Of course, none of that matters because all of those people are dead. Kevin—having escaped with Alex, Eve, and Vic—chooses petty murder over guaranteed safety and rams his car backward into the mall entrance. The family escapes again, this time with Connor in tow, but Nathalie Raven is among those overtaken by the mist. And what a strange, unfortunate handling of a character that is. Frances Conroy put in the most engaging performance by an almost infinite margin, and Nathalie’s blend of creep and charisma was often the only intriguing plot-point happening on this show. But here, it’s revealed that her talk of Black Spring and Mother Nature was just…bullshit. That’s the twist. Her philosophy preached across nine previous episodes, strong enough to convince Connor to sacrifice his own son, were just the ravings of a sad, damaged woman. Which is perfectly fine; sometimes stories take the cynical road and the magic turns out to be a mask. But it leaves so much unexplained. From where I’m sitting, the only difference between the time Nathalie survived the mist unscathed, and the time a demon baby sucked the life from her breast, is that the first time she was naked.
Like I said, the episode ends on an unresolved note. What’s left of the main cast flees the mall, a beat-to-shit Adrien hiding unnoticed in the trunk. It speaks volumes that how he got in there is barely a blip on my list of questions. What’s important is that Kevin notices a train approaching; it stops, the doors open, and what appears to be military starts unloading prisoners into the mist.
“They’re feeding it,” Kevin says.
By all that is adapted from the works of Stephen King, do I…want a second season of The Mist? Make no mistake, this is an overall ill-advised, poorly made season of television. It’s occasionally well-shot and framed, yes, but the writing throughout ranged from painfully dull to straight up offensive. But this episode alone was so balls-to-the-wall devoid of logic and rules that in some cosmically backward way it ended up making a case for itself. I don’t know. I think to what Eve says while surrounded by mist and madness in the mall: “You’ve all lost your fucking minds.”

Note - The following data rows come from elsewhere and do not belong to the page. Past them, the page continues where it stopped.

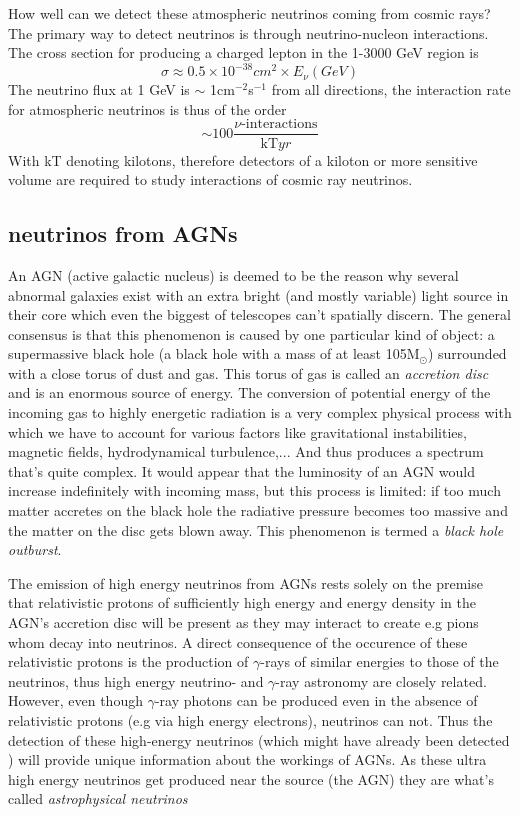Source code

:How well can we detect these atmospheric neutrinos coming from cosmic rays?
The primary way to detect neutrinos is through neutrino-nucleon interactions.
The cross section for producing a charged lepton
\cite{gaisser_engel_resconi_2016} in the 1-3000 GeV region is
\begin{equation}
	\sigma \approx 0.5\times 10^{-38} cm^2\times E_\nu (GeV)
\end{equation}
The neutrino flux at 1 GeV is $\sim$ 1cm$^{-2}$s$^{-1}$ from all directions, the interaction rate for
atmospheric neutrinos is thus of the order 
\begin{equation}
	\sim 100\frac{\nu\text{-interactions}}{\text{kT} yr}
\end{equation}
With kT denoting kilotons, therefore detectors of a kiloton or more sensitive
volume are required to study interactions of cosmic ray
neutrinos\cite{GreisenAndReines}.

\subsection{neutrinos from AGNs}
An AGN (active galactic nucleus) is deemed to be the reason why several abnormal galaxies exist with
an extra bright (and mostly variable) light source in their core which even the biggest of telescopes
can't spatially discern. The general consensus is that this phenomenon is caused by one particular
kind of object: a supermassive black hole (a black hole with a mass of at least 105M$_\odot$) surrounded with
a close torus of dust and gas\cite{Shields_1999}.
This torus of gas is called an \textit{accretion disc} and is an enormous source of energy. The conversion
of potential energy of the incoming gas to highly energetic radiation is a very complex physical process
with which we have to account for various factors like gravitational instabilities, magnetic fields, hydrodynamical
turbulence,... And thus produces a spectrum that's quite complex.
It would appear that the luminosity of an AGN would increase indefinitely with incoming mass, but this process is 
limited: if too much matter accretes on the black hole the radiative pressure becomes too massive and the 
matter on the disc gets blown away. This phenomenon is termed a \textit{black hole outburst}.

The emission of high energy neutrinos from AGNs rests solely on the premise
that relativistic protons of sufficiently high energy and energy density in the
AGN's accretion disc will be present \cite{NASANeutrinos} as they may interact
to create e.g pions whom decay into neutrinos. A direct consequence of the occurence of these
relativistic protons is the production of $\gamma$-rays of similar energies to
those of the neutrinos, thus high energy neutrino- and $\gamma$-ray astronomy are
closely related.  However, even though $\gamma$-ray photons can be produced
even in the absence of relativistic protons (e.g via high energy electrons),
neutrinos can not.  Thus the detection of these high-energy neutrinos (which
might have already been detected \cite{AGNNeutrino}) will provide unique
information about the workings of AGNs.
As these ultra high energy neutrinos get produced near the source (the AGN)
they are what's called \textit{astrophysical neutrinos}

Maybe she’s right. Maybe we have.
Stray observations
- It’s a shame that this show undercut the genuine sweetness between Bryan and Mia last week by having Bryan peace out immediately with someone he just met. It’s doubly a shame that Bryan and Mia’s farewell scene was robbed of emotion by the fact that every character involved said the word “go” roughly 65 times.
- Did Gus Bradley survive the mist? It appeared so. But if not, he died the way he lived, hidden among his secret stash of snacks.
- A huge, sincere thank you to anyone who followed our coverage of The Mist, and an equally huge, equally sincere apology to anyone who actually watched The Mist while doing so. It’s been fun!